■ Work request:
Looking through the listing below, state how many lines have the word "workflows" in them. Only the number should be given.

■ Excerpted records:
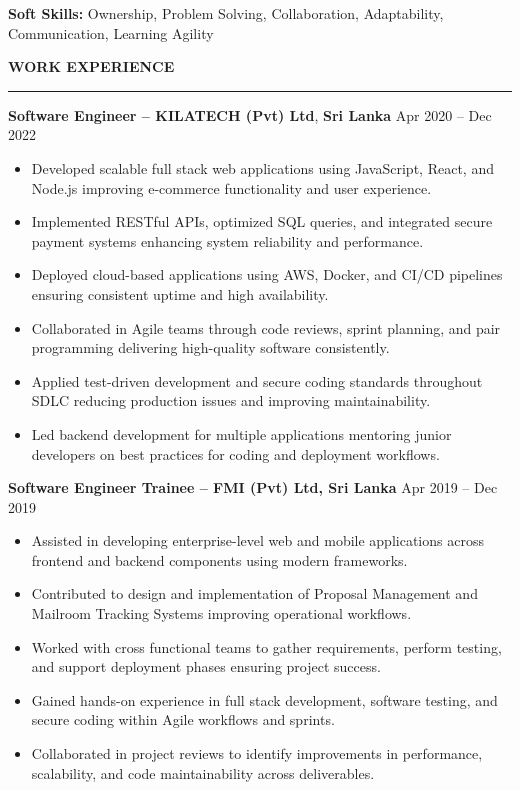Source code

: \documentclass[10pt,letterpaper]{article}
\begin{document}
\textbf{Soft Skills:} Ownership, Problem Solving, Collaboration, Adaptability, Communication, Learning Agility

\vspace{8pt}

\textbf{WORK EXPERIENCE}\\[-8pt]
\noindent\rule{\textwidth}{1pt}

\vspace{-2pt}

\textbf{Software Engineer -- KILATECH (Pvt) Ltd}, \textbf{Sri Lanka} \hfill Apr 2020 -- Dec 2022

\vspace{-1pt}

\begin{itemize}
\item Developed scalable full stack web applications using JavaScript, React, and Node.js improving e-commerce functionality and user experience.
\item Implemented RESTful APIs, optimized SQL queries, and integrated secure payment systems enhancing system reliability and performance.
\item Deployed cloud-based applications using AWS, Docker, and CI/CD pipelines ensuring consistent uptime and high availability.
\item Collaborated in Agile teams through code reviews, sprint planning, and pair programming delivering high-quality software consistently.
\item Applied test-driven development and secure coding standards throughout SDLC reducing production issues and improving maintainability.
\item Led backend development for multiple applications mentoring junior developers on best practices for coding and deployment workflows.
\end{itemize}

\textbf{Software Engineer Trainee -- FMI (Pvt) Ltd, Sri Lanka} \hfill Apr 2019 -- Dec 2019

\vspace{-1pt}

\begin{itemize}
\item Assisted in developing enterprise-level web and mobile applications across frontend and backend components using modern frameworks.
\item Contributed to design and implementation of Proposal Management and Mailroom Tracking Systems improving operational workflows.
\item Worked with cross functional teams to gather requirements, perform testing, and support deployment phases ensuring project success.
\item Gained hands-on experience in full stack development, software testing, and secure coding within Agile workflows and sprints.
\item Collaborated in project reviews to identify improvements in performance, scalability, and code maintainability across deliverables.
\end{itemize}
\end{document}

■ Answer:
3